Prima abbiamo ballato sui balconi, alle finestre.
Abbiamo cantato l'inno d'Italia e cucinato pizze e torte come non ci fosse un domani.
Poi abbiamo visto quella processione di camion dell'Esercito che portavano le bare da Bergamo a fuori provincia per la cremazione, perché a Bergamo non avevano più posto. Ed era lunga, quella processione, di notte, con le luci della strada deserta.
E allora abbiamo cominciato ad ascoltare: racconti dalla frontiera degli Ospedali, stravolti nella loro struttura per curare quante più persone possibili. Medici, infermieri, coperti dalle tute spaziali che li rendono irriconoscibili, davanti a una malati che restano soli, senza gli affetti, che muoiono soli, forse solo con la consolazione di una videochiamata a casa, o accompagnati direttamente alla morte dopo essere stati intubati.

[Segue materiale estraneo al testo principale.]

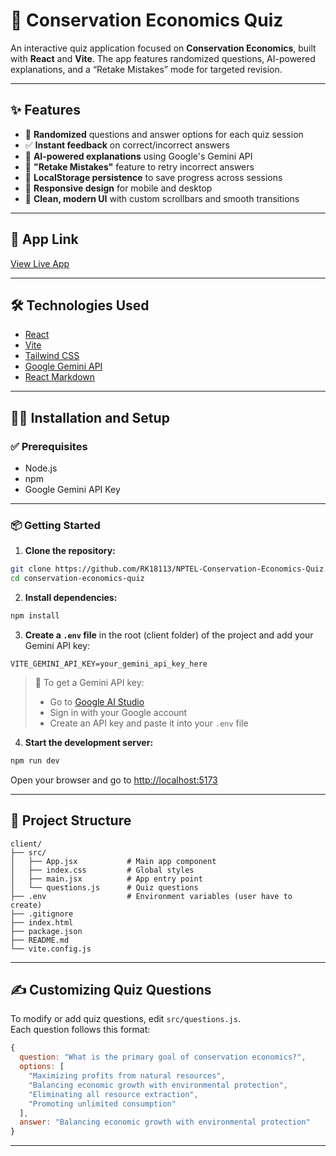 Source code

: # 🌿 Conservation Economics Quiz

An interactive quiz application focused on **Conservation Economics**, built with **React** and **Vite**. The app features randomized questions, AI-powered explanations, and a “Retake Mistakes” mode for targeted revision.

---

## ✨ Features

- 🔄 **Randomized** questions and answer options for each quiz session  
- ✅ **Instant feedback** on correct/incorrect answers  
- 🤖 **AI-powered explanations** using Google's Gemini API  
- 🔁 **"Retake Mistakes"** feature to retry incorrect answers  
- 💾 **LocalStorage persistence** to save progress across sessions  
- 📱 **Responsive design** for mobile and desktop  
- 🎨 **Clean, modern UI** with custom scrollbars and smooth transitions  

---

## 🚀 App Link

[View Live App](https://nptel-conservation-economics-quiz.vercel.app/) 

---

## 🛠 Technologies Used

- [React](https://reactjs.org/)
- [Vite](https://vitejs.dev/)
- [Tailwind CSS](https://tailwindcss.com/)
- [Google Gemini API](https://aistudio.google.com/app)
- [React Markdown](https://github.com/remarkjs/react-markdown)

---

## 🧑‍💻 Installation and Setup

### ✅ Prerequisites

- Node.js
- npm 
- Google Gemini API Key

---

### 📦 Getting Started

1. **Clone the repository:**

```bash
git clone https://github.com/RK18113/NPTEL-Conservation-Economics-Quiz.git
cd conservation-economics-quiz
```

2. **Install dependencies:**

```bash
npm install
```

3. **Create a `.env` file** in the root (client folder) of the project and add your Gemini API key:

```env
VITE_GEMINI_API_KEY=your_gemini_api_key_here
```

> 🔑 To get a Gemini API key:  
> - Go to [Google AI Studio](https://aistudio.google.com/app)  
> - Sign in with your Google account  
> - Create an API key and paste it into your `.env` file

4. **Start the development server:**

```bash
npm run dev
```

Open your browser and go to [http://localhost:5173](http://localhost:5173)

---

## 📁 Project Structure

```
client/
├── src/
│   ├── App.jsx           # Main app component
│   ├── index.css         # Global styles
│   ├── main.jsx          # App entry point
│   └── questions.js      # Quiz questions
├── .env                  # Environment variables (user have to create)
├── .gitignore
├── index.html
├── package.json
├── README.md
└── vite.config.js
```

---

## ✍️ Customizing Quiz Questions

To modify or add quiz questions, edit `src/questions.js`.  
Each question follows this format:

```js
{
  question: "What is the primary goal of conservation economics?",
  options: [
    "Maximizing profits from natural resources",
    "Balancing economic growth with environmental protection",
    "Eliminating all resource extraction",
    "Promoting unlimited consumption"
  ],
  answer: "Balancing economic growth with environmental protection"
}
```

---
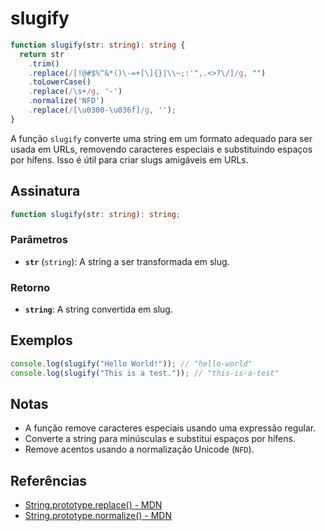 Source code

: # slugify

```typescript
function slugify(str: string): string {
  return str
    .trim()
    .replace(/[!@#$%^&*()\-=+[\]{}|\\~;:'",.<>?\/]/g, "")
    .toLowerCase()
    .replace(/\s+/g, '-')
    .normalize('NFD')
    .replace(/[\u0300-\u036f]/g, '');
}
```

A função `slugify` converte uma string em um formato adequado para ser usada em URLs, removendo caracteres especiais e substituindo espaços por hífens. Isso é útil para criar slugs amigáveis em URLs.

## Assinatura

```typescript
function slugify(str: string): string;
```

### Parâmetros

- **`str`** (`string`): A string a ser transformada em slug.

### Retorno

- **`string`**: A string convertida em slug.

## Exemplos

```typescript
console.log(slugify("Hello World!")); // "hello-world"
console.log(slugify("This is a test.")); // "this-is-a-test"
```

## Notas

- A função remove caracteres especiais usando uma expressão regular.
- Converte a string para minúsculas e substitui espaços por hífens.
- Remove acentos usando a normalização Unicode (`NFD`).

## Referências

- [String.prototype.replace() - MDN](https://developer.mozilla.org/en-US/docs/Web/JavaScript/Reference/Global_Objects/String/replace)
- [String.prototype.normalize() - MDN](https://developer.mozilla.org/en-US/docs/Web/JavaScript/Reference/Global_Objects/String/normalize) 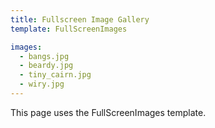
 ```yaml
---
title: Fullscreen Image Gallery 
template: FullScreenImages

images:
  - bangs.jpg
  - beardy.jpg
  - tiny_cairn.jpg
  - wiry.jpg
---
```


This page uses the FullScreenImages template.
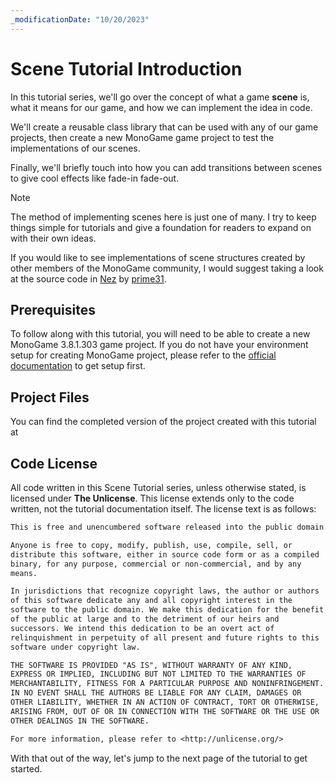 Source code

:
 ```yaml
---
_modificationDate: "10/20/2023"
---
```


# Scene Tutorial Introduction

In this tutorial series, we'll go over the concept of what a game **scene** is, what it means for our game, and how we can implement the idea in code.

We'll create a reusable class library that can be used with any of our game projects, then create a new MonoGame game project to test the implementations of our scenes.

Finally, we'll briefly touch into how you can add transitions between scenes to give cool effects like fade-in fade-out.


> [!NOTE]
> The method of implementing scenes here is just one of many.  I try to keep things simple for tutorials and give a foundation for readers to expand on with their own ideas.
>
> If you would like to see implementations of scene structures created by other members of the MonoGame community, I would suggest taking a look at the source code in [Nez](https://github.com/prime31/Nez/tree/master/Nez.Portable/ECS) by [prime31](https://github.com/prime31).

## Prerequisites
To follow along with this tutorial, you will need to be able to create a new MonoGame 3.8.1.303 game project.  If you do not have your environment setup for creating MonoGame project, please refer to the [official documentation](https://docs.monogame.net/articles/getting_started/0_getting_started.html) to get setup first.

## Project Files
You can find the completed version of the project created with this tutorial at

## Code License
All code written in this Scene Tutorial series, unless otherwise stated, is licensed under **The Unlicense**.  This license extends only to the code written, not the tutorial documentation itself.  The license text is as follows:

```txt
This is free and unencumbered software released into the public domain.

Anyone is free to copy, modify, publish, use, compile, sell, or
distribute this software, either in source code form or as a compiled
binary, for any purpose, commercial or non-commercial, and by any
means.

In jurisdictions that recognize copyright laws, the author or authors
of this software dedicate any and all copyright interest in the
software to the public domain. We make this dedication for the benefit
of the public at large and to the detriment of our heirs and
successors. We intend this dedication to be an overt act of
relinquishment in perpetuity of all present and future rights to this
software under copyright law.

THE SOFTWARE IS PROVIDED "AS IS", WITHOUT WARRANTY OF ANY KIND,
EXPRESS OR IMPLIED, INCLUDING BUT NOT LIMITED TO THE WARRANTIES OF
MERCHANTABILITY, FITNESS FOR A PARTICULAR PURPOSE AND NONINFRINGEMENT.
IN NO EVENT SHALL THE AUTHORS BE LIABLE FOR ANY CLAIM, DAMAGES OR
OTHER LIABILITY, WHETHER IN AN ACTION OF CONTRACT, TORT OR OTHERWISE,
ARISING FROM, OUT OF OR IN CONNECTION WITH THE SOFTWARE OR THE USE OR
OTHER DEALINGS IN THE SOFTWARE.

For more information, please refer to <http://unlicense.org/>
```

With that out of the way, let's jump to the next page of the tutorial to get started.
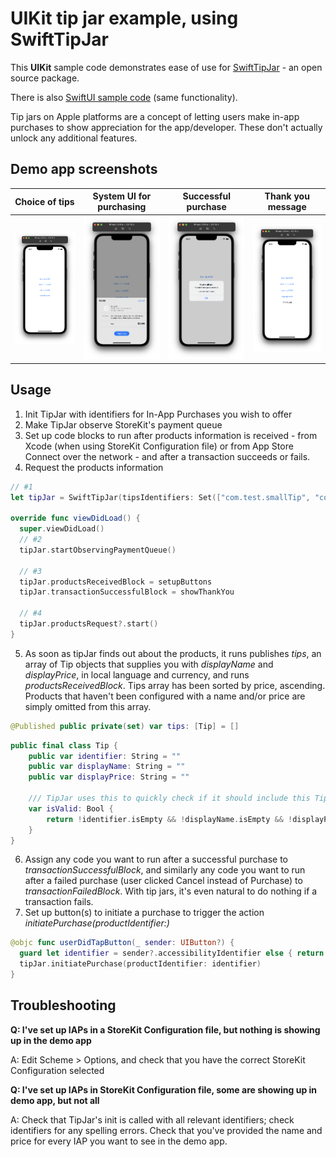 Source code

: # UIKit tip jar example, using SwiftTipJar

This **UIKit** sample code demonstrates ease of use for [SwiftTipJar](https://github.com/dkasaj/SwiftTipJar) - an open source package. 

There is also [SwiftUI sample code](https://github.com/dkasaj/SwiftTipJar-SwiftUI-Example) (same functionality). 

Tip jars on Apple platforms are a concept of letting users make in-app purchases to show appreciation for the app/developer. These don't actually unlock any additional features.

## Demo app screenshots
| Choice of tips | System UI for purchasing | Successful purchase | Thank you message |
| - | - | - | - |
![Choice of tips](Screenshots/1.png) | ![System UI for purchasing](Screenshots/2.png) | ![Successful purchase](Screenshots/3.png) | ![Thank you message](Screenshots/4.png)

## Usage
1. Init TipJar with identifiers for In-App Purchases you wish to offer
2. Make TipJar observe StoreKit's payment queue
3. Set up code blocks to run after products information is received - from Xcode (when using StoreKit Configuration file) or from App Store Connect over the network - and after a transaction succeeds or fails.
4. Request the products information 

```swift
// #1
let tipJar = SwiftTipJar(tipsIdentifiers: Set(["com.test.smallTip", "com.test.mediumTip", "com.test.largeTip", "com.test.hugeTip"]))

override func viewDidLoad() {
  super.viewDidLoad()
  // #2
  tipJar.startObservingPaymentQueue()

  // #3
  tipJar.productsReceivedBlock = setupButtons
  tipJar.transactionSuccessfulBlock = showThankYou

  // #4
  tipJar.productsRequest?.start()
}
```

5. As soon as tipJar finds out about the products, it runs publishes _tips_, an array of Tip objects that supplies you with _displayName_ and _displayPrice_, in local language and currency, and runs _productsReceivedBlock_. Tips array has been sorted by price, ascending. Products that haven't been configured with a name and/or price are simply omitted from this array. 

```swift
@Published public private(set) var tips: [Tip] = []
```

```swift
public final class Tip {
    public var identifier: String = ""
    public var displayName: String = ""
    public var displayPrice: String = ""

    /// TipJar uses this to quickly check if it should include this Tip in its published array.
    var isValid: Bool {
        return !identifier.isEmpty && !displayName.isEmpty && !displayPrice.isEmpty
    }
}
```
6. Assign any code you want to run after a successful purchase to _transactionSuccessfulBlock_, and similarly any code you want to run after a failed purchase (user clicked Cancel instead of Purchase) to _transactionFailedBlock_. 
With tip jars, it's even natural to do nothing if a transaction fails.  
7. Set up button(s) to initiate a purchase to trigger the action _initiatePurchase(productIdentifier:)_ 
```swift
@objc func userDidTapButton(_ sender: UIButton?) {
  guard let identifier = sender?.accessibilityIdentifier else { return }
  tipJar.initiatePurchase(productIdentifier: identifier)
}
```

## Troubleshooting
**Q: I've set up IAPs in a StoreKit Configuration file, but nothing is showing up in the demo app**

A: Edit Scheme > Options, and check that you have the correct StoreKit Configuration selected

**Q: I've set up IAPs in StoreKit Configuration file, some are showing up in demo app, but not all**

A: Check that TipJar's init is called with all relevant identifiers; check identifiers for any spelling errors. Check that you've provided the name and price for every IAP you want to see in the demo app.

Ed è cominciata la paura, razionale, che ti porta a seguire le regole e stare in casa, e irrazionale, che porta gli anziani, i più deboli, ad uscire di casa tutti i giorni per comprare un panino al giorno e mezzo litro di latte. La rabbia razionale di chi non vuole, ma sta in casa, e quella irrazionale che insulta quelli che escono, senza nemmeno chiedersi il perché.
Poi è arrivato l'orgoglio, degli italiani veri, che non stanno nè a destra nè a sinistra, ma che ringraziano il cielo per tre ospedali tirati su dal nulla in dieci giorni grazie alle donazioni e al lavoro di tantissimi volontari, e grazie al fatto che la burocrazia, per una volta, è stata messa all'angolo.
E ora arriverà Pasqua: la principale festa per i cristiani, e sarà senza sacramenti.
Ma ho come l'impressione che la cura dell'anima stia passando un po' troppo in secondo piano.
E' arrivata la stanchezza, quella dell'incertezza, quella della malattia che comincia ad avere il nome e cognome delle persone che se ne stanno andando, quella della paura, dell'insicurezza, del non sapere più cosa inventarsi per non pensarci. Quella stanchezza che, o cambi, o sei davvero quel resiliente che dicevi di essere, o prima o poi ti spazza via.
E quindi, piego le gambe, per attutire il colpo.
E prima di esser troppo stanca, mi preparo a saltare sullo sperone del nuovo tratto di vita che ci attende.